It is not necessary, but I then give it a final wash in hot water and eco-soap, just to be absolutely sure it is really, really clean and also smells lovely.
Once it is air dried it is ready to be carded or combed and spun into yarns like these . . . .
Happy Halloween all!
I am captivated by opalescence, and it’s close sister iridescence, and it is something I return to in my work.
In the heat of the summer this shimmering quality appears all around. In the iridescence of bubbles and sea shells and butterflies wings. And in the little opal pendant that I’ve had since childhood.
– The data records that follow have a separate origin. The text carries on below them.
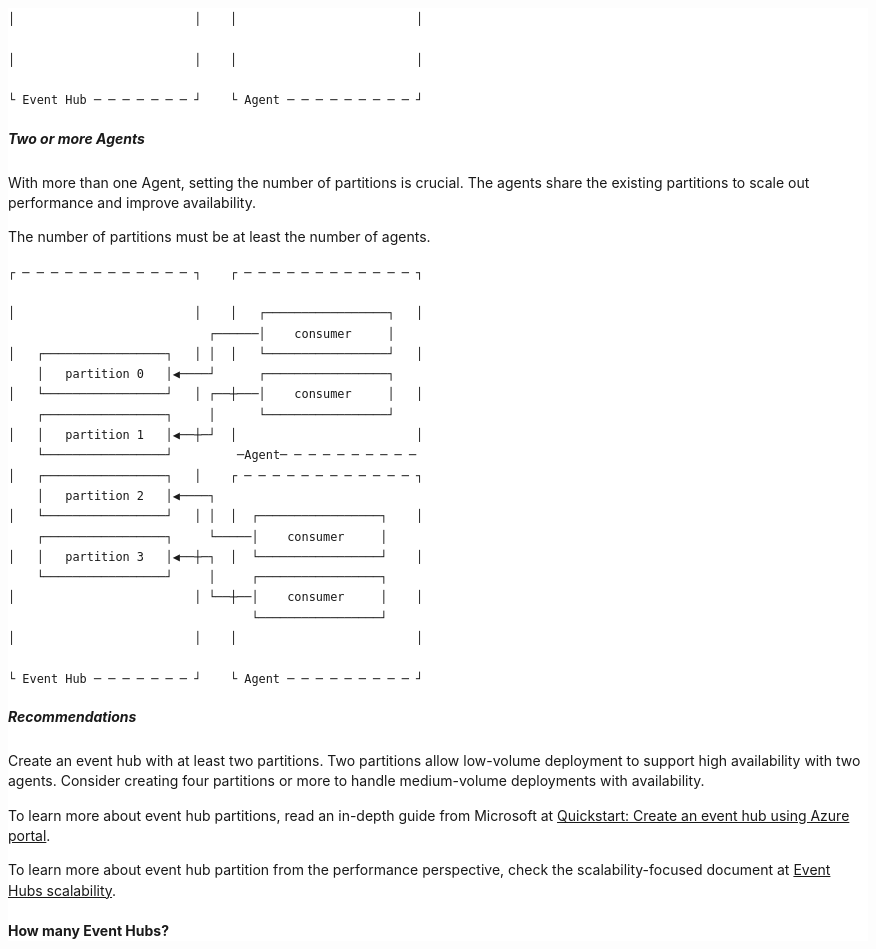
 ```text
│                         │    │                         │

│                         │    │                         │

└ Event Hub ─ ─ ─ ─ ─ ─ ─ ┘    └ Agent ─ ─ ─ ─ ─ ─ ─ ─ ─ ┘
```

##### Two or more Agents

With more than one Agent, setting the number of partitions is crucial. The agents share the existing partitions to scale out performance and improve availability.

The number of partitions must be at least the number of agents.

```text
┌ ─ ─ ─ ─ ─ ─ ─ ─ ─ ─ ─ ─ ┐    ┌ ─ ─ ─ ─ ─ ─ ─ ─ ─ ─ ─ ─ ┐

│                         │    │   ┌─────────────────┐   │
                            ┌──────│    consumer     │
│   ┌─────────────────┐   │ │  │   └─────────────────┘   │
    │   partition 0   │◀────┘      ┌─────────────────┐
│   └─────────────────┘   │ ┌──┼───│    consumer     │   │
    ┌─────────────────┐     │      └─────────────────┘
│   │   partition 1   │◀──┼─┘  │                         │
    └─────────────────┘         ─Agent─ ─ ─ ─ ─ ─ ─ ─ ─ ─
│   ┌─────────────────┐   │    ┌ ─ ─ ─ ─ ─ ─ ─ ─ ─ ─ ─ ─ ┐
    │   partition 2   │◀────┐
│   └─────────────────┘   │ │  │  ┌─────────────────┐    │
    ┌─────────────────┐     └─────│    consumer     │
│   │   partition 3   │◀──┼─┐  │  └─────────────────┘    │
    └─────────────────┘     │     ┌─────────────────┐
│                         │ └──┼──│    consumer     │    │
                                  └─────────────────┘
│                         │    │                         │

└ Event Hub ─ ─ ─ ─ ─ ─ ─ ┘    └ Agent ─ ─ ─ ─ ─ ─ ─ ─ ─ ┘
```

##### Recommendations

Create an event hub with at least two partitions. Two partitions allow low-volume deployment to support high availability with two agents. Consider creating four partitions or more to handle medium-volume deployments with availability.

To learn more about event hub partitions, read an in-depth guide from Microsoft at [Quickstart: Create an event hub using Azure portal](https://learn.microsoft.com/en-us/azure/event-hubs/event-hubs-create).

To learn more about event hub partition from the performance perspective, check the scalability-focused document at [Event Hubs scalability](https://learn.microsoft.com/en-us/azure/event-hubs/event-hubs-scalability#partitions).

#### How many Event Hubs?
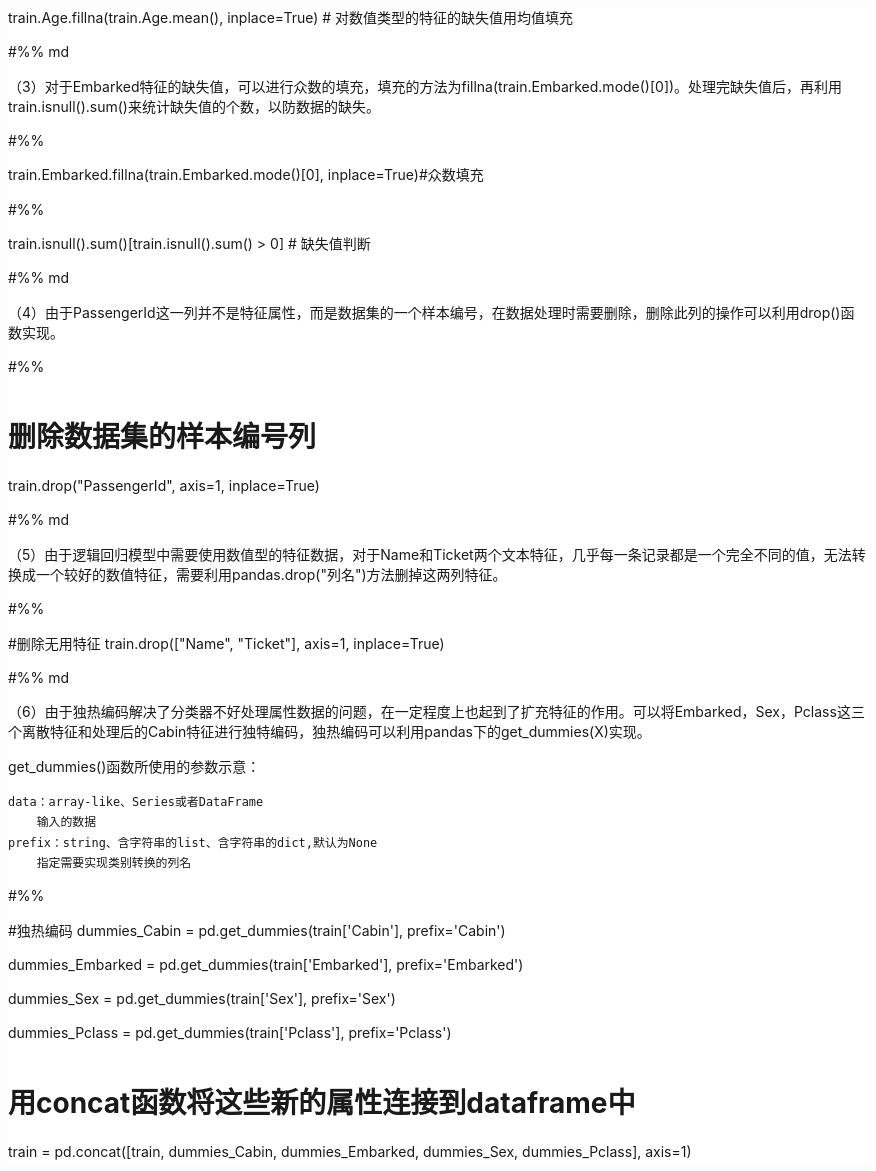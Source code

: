 train.Age.fillna(train.Age.mean(), inplace=True)  # 对数值类型的特征的缺失值用均值填充

#%% md

（3）对于Embarked特征的缺失值，可以进行众数的填充，填充的方法为fillna(train.Embarked.mode()[0])。处理完缺失值后，再利用train.isnull().sum()来统计缺失值的个数，以防数据的缺失。

#%%

train.Embarked.fillna(train.Embarked.mode()[0], inplace=True)#众数填充

#%%

train.isnull().sum()[train.isnull().sum() > 0]  # 缺失值判断

#%% md

（4）由于PassengerId这一列并不是特征属性，而是数据集的一个样本编号，在数据处理时需要删除，删除此列的操作可以利用drop()函数实现。

#%%

# 删除数据集的样本编号列
train.drop("PassengerId", axis=1, inplace=True)  

#%% md

（5）由于逻辑回归模型中需要使用数值型的特征数据，对于Name和Ticket两个文本特征，几乎每一条记录都是一个完全不同的值，无法转换成一个较好的数值特征，需要利用pandas.drop("列名")方法删掉这两列特征。

#%%

#删除无用特征
train.drop(["Name", "Ticket"], axis=1, inplace=True)


#%% md

（6）由于独热编码解决了分类器不好处理属性数据的问题，在一定程度上也起到了扩充特征的作用。可以将Embarked，Sex，Pclass这三个离散特征和处理后的Cabin特征进行独特编码，独热编码可以利用pandas下的get_dummies(X)实现。

get_dummies()函数所使用的参数示意：

    data：array-like、Series或者DataFrame
        输入的数据
    prefix：string、含字符串的list、含字符串的dict,默认为None
        指定需要实现类别转换的列名

#%%

#独热编码
dummies_Cabin = pd.get_dummies(train['Cabin'], prefix='Cabin')

dummies_Embarked = pd.get_dummies(train['Embarked'], prefix='Embarked')

dummies_Sex = pd.get_dummies(train['Sex'], prefix='Sex')

dummies_Pclass = pd.get_dummies(train['Pclass'], prefix='Pclass')

# 用concat函数将这些新的属性连接到dataframe中
train = pd.concat([train, dummies_Cabin, dummies_Embarked, dummies_Sex, dummies_Pclass], axis=1)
I find myself wearing it most days and am fascinated by it’s qualities of colour and light.
I attempt to make a yarn with opalescent qualities and gather materials in my mixing basket.
Lustrous Angora goat curls in palest pink and white, a little wisp of turquoise merino, Cotswold curls in shades of lavender and pale blue Wensleydale curls, dyed with Indigo. I add a sprinkle of crystal Angelina fibre too and spin it all with some naturally pale golden Ryeland and . . .
. . . Voila! I’m quite pleased with the result, though the photograph of my opal shows more warm, golden tones than I can’t see with my naked eye. I think this might be due to the sunshine. There is no getting away from it at the moment!
And so it begins . . .
The sun is shining, the air is sweet and fresh and this is the perfect time of year for washing and drying raw fleece, from beautiful sheep like Bronwyn, a lovely curly Cotswold who lives near Bath.
Once dried and separated her curls are soft and lustrous . . .
Much of my inspiration comes from the garden and at present it is presenting me with roses . . .
and tiny Wild Strawberries . . .
All these beautiful warm colours are finding their way into my work . . .
Here’s a big basket of hand-dyed curls from Caradog a beautiful kid Angora goat.
I’m looking forward to getting back to my spinning wheel again soon and making some soft and curly yarns so, watch this space . . . .!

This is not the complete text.